WHAT NEEDS TO BE DONE
Search the entries for the word "learning". Copy each line in which it is found.
GIVEN INFORMATION section start
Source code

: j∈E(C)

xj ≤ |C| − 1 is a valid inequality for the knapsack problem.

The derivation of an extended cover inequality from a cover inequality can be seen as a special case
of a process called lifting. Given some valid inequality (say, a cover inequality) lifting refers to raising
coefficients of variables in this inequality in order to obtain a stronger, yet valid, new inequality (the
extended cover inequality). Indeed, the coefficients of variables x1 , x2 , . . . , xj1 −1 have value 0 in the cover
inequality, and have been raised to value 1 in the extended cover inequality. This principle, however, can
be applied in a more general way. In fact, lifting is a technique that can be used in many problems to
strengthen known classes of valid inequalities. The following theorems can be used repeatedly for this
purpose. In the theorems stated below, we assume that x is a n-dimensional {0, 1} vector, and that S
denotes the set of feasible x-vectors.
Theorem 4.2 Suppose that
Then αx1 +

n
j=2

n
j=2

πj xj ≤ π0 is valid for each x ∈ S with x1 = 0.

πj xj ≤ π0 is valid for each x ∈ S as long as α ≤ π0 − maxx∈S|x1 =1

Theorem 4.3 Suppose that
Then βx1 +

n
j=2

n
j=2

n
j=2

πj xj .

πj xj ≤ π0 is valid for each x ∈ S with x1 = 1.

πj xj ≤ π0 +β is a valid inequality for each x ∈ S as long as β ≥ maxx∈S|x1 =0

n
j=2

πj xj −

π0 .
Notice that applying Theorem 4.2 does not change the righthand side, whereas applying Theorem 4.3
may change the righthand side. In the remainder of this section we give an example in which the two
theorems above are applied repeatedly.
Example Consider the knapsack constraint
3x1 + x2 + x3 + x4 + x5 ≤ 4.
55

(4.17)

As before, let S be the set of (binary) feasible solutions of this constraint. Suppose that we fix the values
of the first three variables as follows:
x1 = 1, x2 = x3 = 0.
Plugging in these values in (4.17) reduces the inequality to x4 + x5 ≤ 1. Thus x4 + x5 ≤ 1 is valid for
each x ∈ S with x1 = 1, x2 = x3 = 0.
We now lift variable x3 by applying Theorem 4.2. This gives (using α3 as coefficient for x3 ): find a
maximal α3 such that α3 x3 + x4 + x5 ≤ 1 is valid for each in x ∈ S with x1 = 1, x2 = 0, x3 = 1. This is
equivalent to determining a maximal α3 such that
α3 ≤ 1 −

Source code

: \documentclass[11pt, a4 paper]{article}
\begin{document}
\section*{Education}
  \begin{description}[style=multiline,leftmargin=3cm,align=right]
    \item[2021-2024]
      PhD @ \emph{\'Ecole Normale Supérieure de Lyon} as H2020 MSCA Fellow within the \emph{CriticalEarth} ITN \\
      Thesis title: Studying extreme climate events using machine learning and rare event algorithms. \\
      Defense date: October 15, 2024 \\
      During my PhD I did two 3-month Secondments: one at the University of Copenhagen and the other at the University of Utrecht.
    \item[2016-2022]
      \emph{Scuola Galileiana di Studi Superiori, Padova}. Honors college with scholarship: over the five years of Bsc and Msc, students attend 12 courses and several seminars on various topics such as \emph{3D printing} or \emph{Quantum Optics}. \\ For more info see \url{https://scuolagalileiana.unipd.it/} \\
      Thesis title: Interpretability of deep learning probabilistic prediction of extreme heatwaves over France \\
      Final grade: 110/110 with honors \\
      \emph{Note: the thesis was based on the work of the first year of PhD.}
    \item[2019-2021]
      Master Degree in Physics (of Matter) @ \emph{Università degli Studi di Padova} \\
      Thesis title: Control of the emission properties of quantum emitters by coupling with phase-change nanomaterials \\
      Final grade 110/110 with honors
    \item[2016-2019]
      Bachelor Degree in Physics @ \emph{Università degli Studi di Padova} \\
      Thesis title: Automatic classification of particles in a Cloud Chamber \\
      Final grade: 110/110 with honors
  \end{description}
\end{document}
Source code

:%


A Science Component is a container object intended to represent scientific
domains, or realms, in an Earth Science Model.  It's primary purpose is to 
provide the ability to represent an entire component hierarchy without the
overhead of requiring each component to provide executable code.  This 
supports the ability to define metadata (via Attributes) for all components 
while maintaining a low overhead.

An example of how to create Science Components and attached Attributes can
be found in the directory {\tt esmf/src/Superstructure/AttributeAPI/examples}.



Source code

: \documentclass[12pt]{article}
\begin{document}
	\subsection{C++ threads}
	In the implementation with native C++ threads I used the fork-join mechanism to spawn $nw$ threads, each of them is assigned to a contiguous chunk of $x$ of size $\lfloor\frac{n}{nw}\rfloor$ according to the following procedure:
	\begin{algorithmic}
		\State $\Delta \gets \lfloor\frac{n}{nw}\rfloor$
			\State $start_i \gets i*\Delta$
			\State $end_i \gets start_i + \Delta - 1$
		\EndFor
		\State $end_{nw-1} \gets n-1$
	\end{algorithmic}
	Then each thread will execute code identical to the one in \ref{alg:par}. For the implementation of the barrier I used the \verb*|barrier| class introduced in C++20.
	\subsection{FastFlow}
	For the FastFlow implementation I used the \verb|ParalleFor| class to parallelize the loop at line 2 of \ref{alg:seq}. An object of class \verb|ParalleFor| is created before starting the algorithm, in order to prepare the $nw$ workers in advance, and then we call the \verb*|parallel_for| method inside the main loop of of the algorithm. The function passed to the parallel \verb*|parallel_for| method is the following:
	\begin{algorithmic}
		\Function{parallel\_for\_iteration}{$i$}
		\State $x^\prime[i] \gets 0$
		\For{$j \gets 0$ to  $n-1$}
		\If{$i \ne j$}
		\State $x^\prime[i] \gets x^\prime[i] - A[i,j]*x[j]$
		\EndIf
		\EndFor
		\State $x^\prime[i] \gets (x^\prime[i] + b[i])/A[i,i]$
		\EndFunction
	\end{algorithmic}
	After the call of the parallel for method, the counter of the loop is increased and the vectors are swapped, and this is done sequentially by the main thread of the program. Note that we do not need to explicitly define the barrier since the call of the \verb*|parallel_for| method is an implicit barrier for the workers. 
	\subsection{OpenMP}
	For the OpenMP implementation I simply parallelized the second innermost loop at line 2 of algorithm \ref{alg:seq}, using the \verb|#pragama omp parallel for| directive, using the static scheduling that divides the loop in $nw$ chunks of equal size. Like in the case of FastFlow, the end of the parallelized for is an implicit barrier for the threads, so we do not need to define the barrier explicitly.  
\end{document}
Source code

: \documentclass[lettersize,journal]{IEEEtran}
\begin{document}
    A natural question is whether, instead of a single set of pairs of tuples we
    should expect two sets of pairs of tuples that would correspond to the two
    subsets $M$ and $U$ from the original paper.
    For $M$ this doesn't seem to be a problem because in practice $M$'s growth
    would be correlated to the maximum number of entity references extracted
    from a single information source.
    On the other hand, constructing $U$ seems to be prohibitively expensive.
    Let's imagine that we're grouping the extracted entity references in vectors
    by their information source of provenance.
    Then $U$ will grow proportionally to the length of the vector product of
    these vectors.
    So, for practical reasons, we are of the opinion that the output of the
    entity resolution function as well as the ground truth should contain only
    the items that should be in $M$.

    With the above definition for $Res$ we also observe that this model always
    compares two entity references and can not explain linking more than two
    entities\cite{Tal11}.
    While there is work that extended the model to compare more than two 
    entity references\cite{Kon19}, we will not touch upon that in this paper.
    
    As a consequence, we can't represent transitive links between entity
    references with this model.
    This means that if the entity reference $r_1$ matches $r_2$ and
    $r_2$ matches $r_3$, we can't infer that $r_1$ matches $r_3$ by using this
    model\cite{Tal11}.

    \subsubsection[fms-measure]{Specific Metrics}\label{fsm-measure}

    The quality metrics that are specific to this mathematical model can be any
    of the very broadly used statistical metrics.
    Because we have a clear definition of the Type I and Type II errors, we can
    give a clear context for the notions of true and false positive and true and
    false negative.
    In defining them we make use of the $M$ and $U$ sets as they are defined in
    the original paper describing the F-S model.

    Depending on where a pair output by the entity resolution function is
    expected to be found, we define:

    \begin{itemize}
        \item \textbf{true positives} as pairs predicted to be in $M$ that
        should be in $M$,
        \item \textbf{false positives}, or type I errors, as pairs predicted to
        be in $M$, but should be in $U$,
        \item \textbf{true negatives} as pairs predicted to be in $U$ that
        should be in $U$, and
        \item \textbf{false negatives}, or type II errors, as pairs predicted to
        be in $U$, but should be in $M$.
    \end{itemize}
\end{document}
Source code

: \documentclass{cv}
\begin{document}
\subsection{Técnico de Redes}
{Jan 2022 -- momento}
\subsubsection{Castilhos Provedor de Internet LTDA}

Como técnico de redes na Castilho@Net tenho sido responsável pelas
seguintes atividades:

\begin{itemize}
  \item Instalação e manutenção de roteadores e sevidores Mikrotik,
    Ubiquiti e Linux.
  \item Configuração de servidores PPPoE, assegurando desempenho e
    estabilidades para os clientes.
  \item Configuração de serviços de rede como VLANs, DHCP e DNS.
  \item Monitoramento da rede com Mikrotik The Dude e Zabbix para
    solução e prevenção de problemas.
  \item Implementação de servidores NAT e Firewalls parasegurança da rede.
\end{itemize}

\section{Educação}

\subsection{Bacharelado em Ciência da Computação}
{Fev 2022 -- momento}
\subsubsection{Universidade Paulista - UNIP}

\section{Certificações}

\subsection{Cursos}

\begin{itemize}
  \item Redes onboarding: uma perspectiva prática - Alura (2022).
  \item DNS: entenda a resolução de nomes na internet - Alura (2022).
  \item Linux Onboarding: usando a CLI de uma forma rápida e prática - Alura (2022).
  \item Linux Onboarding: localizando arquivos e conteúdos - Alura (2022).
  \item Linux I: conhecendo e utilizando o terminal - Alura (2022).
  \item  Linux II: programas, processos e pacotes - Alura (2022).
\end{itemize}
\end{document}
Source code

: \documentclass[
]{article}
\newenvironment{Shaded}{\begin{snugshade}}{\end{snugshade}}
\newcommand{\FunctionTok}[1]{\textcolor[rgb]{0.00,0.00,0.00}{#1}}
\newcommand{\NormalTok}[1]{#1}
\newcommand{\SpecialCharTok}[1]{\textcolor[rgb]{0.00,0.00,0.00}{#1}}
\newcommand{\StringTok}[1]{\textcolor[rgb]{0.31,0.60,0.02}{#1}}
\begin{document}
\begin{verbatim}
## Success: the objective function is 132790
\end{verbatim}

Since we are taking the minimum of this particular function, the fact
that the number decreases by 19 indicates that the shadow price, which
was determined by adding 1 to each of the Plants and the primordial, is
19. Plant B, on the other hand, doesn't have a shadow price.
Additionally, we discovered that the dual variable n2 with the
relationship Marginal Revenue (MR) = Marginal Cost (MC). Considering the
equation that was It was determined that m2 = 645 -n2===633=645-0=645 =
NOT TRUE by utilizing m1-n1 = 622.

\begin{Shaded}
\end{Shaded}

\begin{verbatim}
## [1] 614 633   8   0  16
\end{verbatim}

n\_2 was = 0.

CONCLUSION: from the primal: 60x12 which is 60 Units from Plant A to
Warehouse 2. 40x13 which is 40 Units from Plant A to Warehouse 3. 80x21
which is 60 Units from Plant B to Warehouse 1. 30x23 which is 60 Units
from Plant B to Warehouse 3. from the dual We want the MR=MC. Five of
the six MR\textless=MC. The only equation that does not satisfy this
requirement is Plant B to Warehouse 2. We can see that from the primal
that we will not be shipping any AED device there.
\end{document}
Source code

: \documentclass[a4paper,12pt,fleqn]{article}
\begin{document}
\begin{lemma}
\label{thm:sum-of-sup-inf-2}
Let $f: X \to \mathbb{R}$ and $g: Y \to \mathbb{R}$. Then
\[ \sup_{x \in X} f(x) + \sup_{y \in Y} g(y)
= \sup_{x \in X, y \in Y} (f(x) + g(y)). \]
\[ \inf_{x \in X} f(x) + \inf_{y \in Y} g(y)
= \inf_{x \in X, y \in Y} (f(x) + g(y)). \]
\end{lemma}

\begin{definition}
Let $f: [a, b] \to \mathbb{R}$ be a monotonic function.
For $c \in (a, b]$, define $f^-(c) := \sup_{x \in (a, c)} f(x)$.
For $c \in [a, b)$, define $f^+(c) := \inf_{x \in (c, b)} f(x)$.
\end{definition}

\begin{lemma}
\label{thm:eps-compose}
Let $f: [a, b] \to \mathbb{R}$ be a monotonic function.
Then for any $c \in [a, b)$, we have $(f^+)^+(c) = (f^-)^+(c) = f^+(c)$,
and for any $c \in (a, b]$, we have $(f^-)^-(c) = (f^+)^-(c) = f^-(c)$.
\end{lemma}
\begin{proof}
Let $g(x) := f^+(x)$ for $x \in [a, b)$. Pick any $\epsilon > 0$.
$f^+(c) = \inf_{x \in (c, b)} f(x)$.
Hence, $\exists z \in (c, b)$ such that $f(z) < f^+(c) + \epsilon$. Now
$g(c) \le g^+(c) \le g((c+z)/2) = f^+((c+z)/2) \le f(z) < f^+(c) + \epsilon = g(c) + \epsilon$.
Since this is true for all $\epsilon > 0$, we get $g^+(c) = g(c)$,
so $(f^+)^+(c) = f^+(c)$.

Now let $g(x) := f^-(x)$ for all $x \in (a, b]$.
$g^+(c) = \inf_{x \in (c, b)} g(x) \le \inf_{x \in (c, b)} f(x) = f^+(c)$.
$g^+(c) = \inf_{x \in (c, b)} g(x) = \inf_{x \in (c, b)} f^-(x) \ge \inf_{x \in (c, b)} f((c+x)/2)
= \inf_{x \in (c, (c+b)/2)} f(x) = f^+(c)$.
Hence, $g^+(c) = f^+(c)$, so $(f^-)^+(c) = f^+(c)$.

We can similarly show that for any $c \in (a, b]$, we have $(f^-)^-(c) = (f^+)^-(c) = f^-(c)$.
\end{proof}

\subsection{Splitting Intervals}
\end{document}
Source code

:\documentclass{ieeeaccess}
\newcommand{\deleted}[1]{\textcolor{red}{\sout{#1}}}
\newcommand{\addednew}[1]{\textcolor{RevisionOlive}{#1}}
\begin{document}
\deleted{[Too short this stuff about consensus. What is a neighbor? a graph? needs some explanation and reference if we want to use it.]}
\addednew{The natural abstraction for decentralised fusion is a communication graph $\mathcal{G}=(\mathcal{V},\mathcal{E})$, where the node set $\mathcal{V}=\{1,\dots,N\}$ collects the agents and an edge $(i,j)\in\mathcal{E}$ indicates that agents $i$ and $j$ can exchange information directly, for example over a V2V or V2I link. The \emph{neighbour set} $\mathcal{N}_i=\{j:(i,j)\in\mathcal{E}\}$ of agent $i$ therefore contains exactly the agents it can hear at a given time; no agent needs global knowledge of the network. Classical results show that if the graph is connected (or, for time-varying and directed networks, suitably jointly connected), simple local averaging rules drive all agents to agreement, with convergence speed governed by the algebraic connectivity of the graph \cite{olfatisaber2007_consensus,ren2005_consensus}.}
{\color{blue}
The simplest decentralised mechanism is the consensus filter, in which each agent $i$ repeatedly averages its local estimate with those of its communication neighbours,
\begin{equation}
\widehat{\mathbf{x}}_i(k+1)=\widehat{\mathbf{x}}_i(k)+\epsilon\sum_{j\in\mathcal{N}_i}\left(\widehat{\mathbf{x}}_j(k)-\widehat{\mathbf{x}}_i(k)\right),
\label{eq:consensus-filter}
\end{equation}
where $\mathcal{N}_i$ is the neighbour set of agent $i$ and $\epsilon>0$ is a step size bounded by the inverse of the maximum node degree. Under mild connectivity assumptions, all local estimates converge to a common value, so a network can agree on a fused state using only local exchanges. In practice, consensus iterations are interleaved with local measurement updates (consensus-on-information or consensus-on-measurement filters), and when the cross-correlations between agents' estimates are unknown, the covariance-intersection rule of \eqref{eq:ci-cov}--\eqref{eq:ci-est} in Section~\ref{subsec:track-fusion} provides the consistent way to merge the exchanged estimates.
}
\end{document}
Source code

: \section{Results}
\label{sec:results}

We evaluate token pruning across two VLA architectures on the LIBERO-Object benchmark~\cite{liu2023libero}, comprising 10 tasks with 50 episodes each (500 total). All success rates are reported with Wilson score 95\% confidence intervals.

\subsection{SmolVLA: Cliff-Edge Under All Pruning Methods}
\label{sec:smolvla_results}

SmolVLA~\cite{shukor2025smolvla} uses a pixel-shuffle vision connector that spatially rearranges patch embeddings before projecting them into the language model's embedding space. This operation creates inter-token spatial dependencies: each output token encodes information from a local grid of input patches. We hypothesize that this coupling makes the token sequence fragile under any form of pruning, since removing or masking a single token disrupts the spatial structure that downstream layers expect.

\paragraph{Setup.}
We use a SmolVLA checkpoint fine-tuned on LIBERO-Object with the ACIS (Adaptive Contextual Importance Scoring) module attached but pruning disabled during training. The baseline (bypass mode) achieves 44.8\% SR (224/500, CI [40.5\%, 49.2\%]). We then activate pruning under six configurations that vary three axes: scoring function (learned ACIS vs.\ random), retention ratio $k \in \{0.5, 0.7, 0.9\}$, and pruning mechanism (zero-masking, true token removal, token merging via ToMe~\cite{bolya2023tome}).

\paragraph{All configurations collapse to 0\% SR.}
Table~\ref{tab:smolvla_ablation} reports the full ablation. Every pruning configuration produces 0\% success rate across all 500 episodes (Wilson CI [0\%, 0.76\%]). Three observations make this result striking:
GIVEN INFORMATION section end
SOLVED EXERCISE
      Thesis title: Studying extreme climate events using machine learning and rare event algorithms. \\
      Thesis title: Interpretability of deep learning probabilistic prediction of extreme heatwaves over France \\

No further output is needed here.